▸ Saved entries
◆ ◆ ◆ ◆ ◆ ◆ ◆
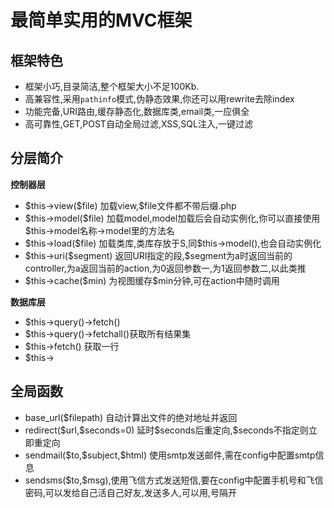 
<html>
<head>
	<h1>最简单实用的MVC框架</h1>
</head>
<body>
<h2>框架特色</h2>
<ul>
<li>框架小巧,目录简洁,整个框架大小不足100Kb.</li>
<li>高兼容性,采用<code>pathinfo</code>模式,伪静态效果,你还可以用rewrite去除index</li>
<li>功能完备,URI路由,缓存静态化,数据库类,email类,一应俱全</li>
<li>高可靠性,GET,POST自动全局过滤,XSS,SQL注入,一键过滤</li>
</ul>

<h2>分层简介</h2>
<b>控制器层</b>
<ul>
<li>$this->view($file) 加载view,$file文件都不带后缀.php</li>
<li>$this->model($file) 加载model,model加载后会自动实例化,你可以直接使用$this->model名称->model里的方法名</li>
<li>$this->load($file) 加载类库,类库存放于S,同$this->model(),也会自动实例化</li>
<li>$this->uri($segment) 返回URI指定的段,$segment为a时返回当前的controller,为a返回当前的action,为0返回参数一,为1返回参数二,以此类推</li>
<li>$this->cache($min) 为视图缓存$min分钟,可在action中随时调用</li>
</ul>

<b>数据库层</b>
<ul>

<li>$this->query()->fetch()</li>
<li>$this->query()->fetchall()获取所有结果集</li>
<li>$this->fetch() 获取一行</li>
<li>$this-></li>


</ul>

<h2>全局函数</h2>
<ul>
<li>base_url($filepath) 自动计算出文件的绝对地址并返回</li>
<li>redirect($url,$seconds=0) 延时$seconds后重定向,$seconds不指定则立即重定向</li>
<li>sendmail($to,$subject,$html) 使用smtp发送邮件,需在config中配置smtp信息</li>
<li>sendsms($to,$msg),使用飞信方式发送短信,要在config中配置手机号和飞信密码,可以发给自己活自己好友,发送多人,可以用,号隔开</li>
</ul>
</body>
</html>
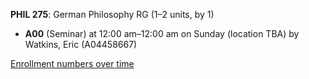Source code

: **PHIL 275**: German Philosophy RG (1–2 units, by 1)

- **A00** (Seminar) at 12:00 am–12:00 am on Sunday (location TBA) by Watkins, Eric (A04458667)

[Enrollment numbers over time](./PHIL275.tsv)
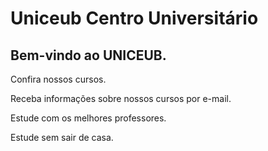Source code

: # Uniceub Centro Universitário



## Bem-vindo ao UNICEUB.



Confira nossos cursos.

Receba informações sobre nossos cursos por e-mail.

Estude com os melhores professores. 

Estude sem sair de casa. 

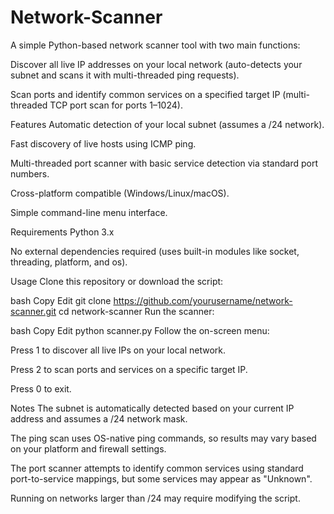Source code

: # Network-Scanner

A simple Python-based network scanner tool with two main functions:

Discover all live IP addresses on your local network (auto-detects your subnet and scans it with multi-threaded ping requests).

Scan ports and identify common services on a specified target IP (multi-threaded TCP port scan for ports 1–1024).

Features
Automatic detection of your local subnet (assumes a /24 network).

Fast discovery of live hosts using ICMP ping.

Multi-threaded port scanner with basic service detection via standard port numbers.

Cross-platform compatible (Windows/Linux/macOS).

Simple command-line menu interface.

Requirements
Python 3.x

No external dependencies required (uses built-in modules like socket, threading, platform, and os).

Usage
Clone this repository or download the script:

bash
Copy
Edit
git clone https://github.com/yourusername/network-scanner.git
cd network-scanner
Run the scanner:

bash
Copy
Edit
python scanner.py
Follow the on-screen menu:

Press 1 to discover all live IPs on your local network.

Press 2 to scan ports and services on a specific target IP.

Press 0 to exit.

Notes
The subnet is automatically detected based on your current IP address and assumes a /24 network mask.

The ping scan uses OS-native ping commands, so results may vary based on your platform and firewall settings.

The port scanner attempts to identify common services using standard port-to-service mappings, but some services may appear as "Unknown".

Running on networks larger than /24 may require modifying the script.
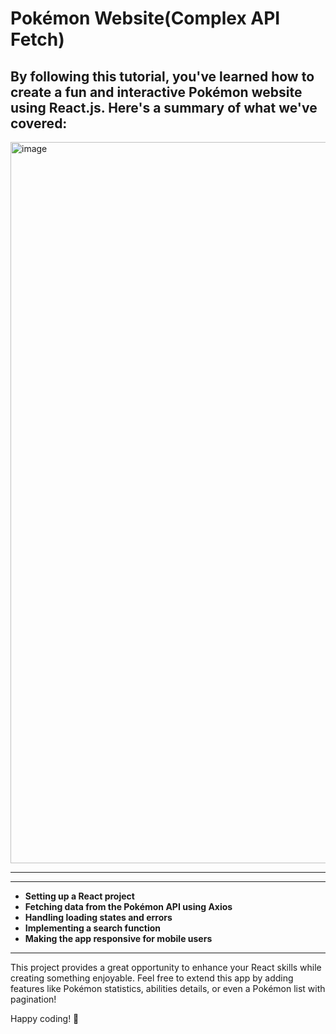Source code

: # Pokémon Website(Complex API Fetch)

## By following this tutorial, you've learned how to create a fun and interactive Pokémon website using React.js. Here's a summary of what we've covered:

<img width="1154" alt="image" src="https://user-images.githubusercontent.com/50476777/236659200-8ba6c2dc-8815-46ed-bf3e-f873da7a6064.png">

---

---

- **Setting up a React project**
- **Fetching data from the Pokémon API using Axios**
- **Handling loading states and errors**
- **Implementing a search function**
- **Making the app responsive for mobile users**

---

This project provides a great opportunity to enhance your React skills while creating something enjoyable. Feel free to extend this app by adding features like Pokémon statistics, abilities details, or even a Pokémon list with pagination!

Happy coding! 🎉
◆ ◆ ◆ ◆ ◆ ◆ ◆
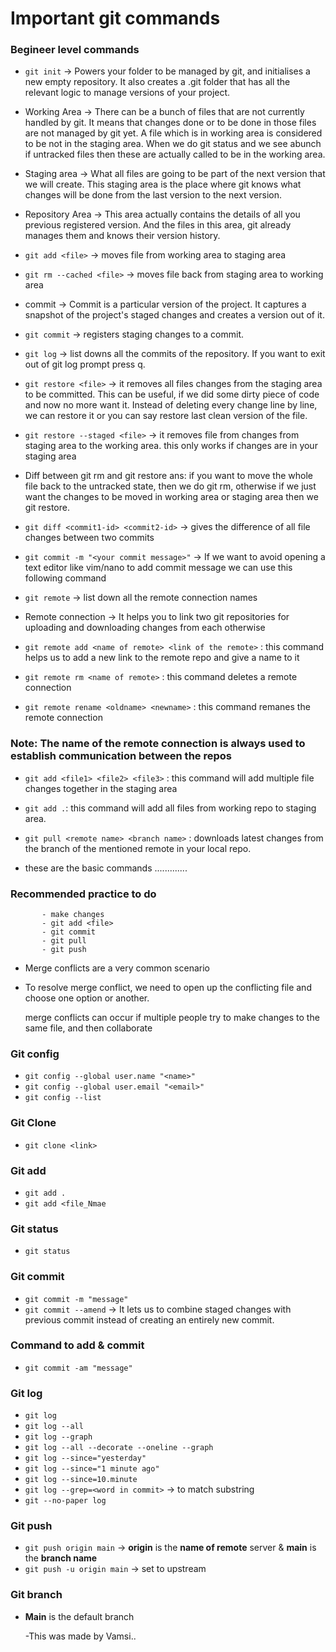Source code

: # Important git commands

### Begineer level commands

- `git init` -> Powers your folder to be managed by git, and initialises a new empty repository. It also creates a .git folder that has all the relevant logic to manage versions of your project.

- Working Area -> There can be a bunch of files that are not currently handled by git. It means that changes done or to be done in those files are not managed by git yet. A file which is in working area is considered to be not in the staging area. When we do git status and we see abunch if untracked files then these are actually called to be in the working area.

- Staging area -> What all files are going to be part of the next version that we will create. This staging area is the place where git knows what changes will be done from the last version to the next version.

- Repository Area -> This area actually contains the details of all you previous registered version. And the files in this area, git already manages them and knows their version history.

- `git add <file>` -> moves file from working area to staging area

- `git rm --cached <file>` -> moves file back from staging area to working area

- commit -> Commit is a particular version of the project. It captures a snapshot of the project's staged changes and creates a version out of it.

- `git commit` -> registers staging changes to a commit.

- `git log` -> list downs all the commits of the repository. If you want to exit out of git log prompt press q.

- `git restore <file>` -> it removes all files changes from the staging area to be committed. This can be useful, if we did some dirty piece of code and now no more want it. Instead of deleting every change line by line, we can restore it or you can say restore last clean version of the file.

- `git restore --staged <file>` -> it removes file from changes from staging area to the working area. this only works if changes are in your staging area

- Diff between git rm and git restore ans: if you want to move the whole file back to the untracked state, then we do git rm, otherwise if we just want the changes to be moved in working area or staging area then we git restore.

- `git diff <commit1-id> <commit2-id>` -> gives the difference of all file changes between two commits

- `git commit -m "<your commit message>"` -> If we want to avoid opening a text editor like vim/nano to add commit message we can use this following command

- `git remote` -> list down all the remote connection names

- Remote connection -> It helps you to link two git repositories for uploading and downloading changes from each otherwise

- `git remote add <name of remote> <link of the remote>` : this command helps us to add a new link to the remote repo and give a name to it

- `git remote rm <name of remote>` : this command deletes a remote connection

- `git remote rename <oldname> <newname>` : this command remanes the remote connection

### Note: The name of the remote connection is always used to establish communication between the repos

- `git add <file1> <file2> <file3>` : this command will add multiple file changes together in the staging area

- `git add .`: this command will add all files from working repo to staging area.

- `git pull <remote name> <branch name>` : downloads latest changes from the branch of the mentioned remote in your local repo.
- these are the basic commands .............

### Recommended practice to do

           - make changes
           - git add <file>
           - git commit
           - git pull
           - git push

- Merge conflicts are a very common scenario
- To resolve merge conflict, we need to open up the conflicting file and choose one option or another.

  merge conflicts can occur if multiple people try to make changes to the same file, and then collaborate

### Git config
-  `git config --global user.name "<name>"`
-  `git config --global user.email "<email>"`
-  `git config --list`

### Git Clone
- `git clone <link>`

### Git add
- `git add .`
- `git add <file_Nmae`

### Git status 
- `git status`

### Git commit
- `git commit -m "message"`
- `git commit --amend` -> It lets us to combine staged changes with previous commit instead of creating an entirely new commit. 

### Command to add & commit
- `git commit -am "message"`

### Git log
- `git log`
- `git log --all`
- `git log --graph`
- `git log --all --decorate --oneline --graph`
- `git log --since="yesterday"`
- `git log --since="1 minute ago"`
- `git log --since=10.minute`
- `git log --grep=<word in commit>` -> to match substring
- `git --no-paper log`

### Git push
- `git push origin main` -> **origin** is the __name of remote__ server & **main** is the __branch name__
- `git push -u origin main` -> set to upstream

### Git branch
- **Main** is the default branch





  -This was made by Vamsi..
◆ ◆ ◆ ◆ ◆ ◆ ◆
▸ WORK REQUIRED
Gather up every line in the data above that contains the word "back", copying each one.

▸ TASK RESULT
- `git rm --cached <file>` -> moves file back from staging area to working area
- Diff between git rm and git restore ans: if you want to move the whole file back to the untracked state, then we do git rm, otherwise if we just want the changes to be moved in working area or staging area then we git restore.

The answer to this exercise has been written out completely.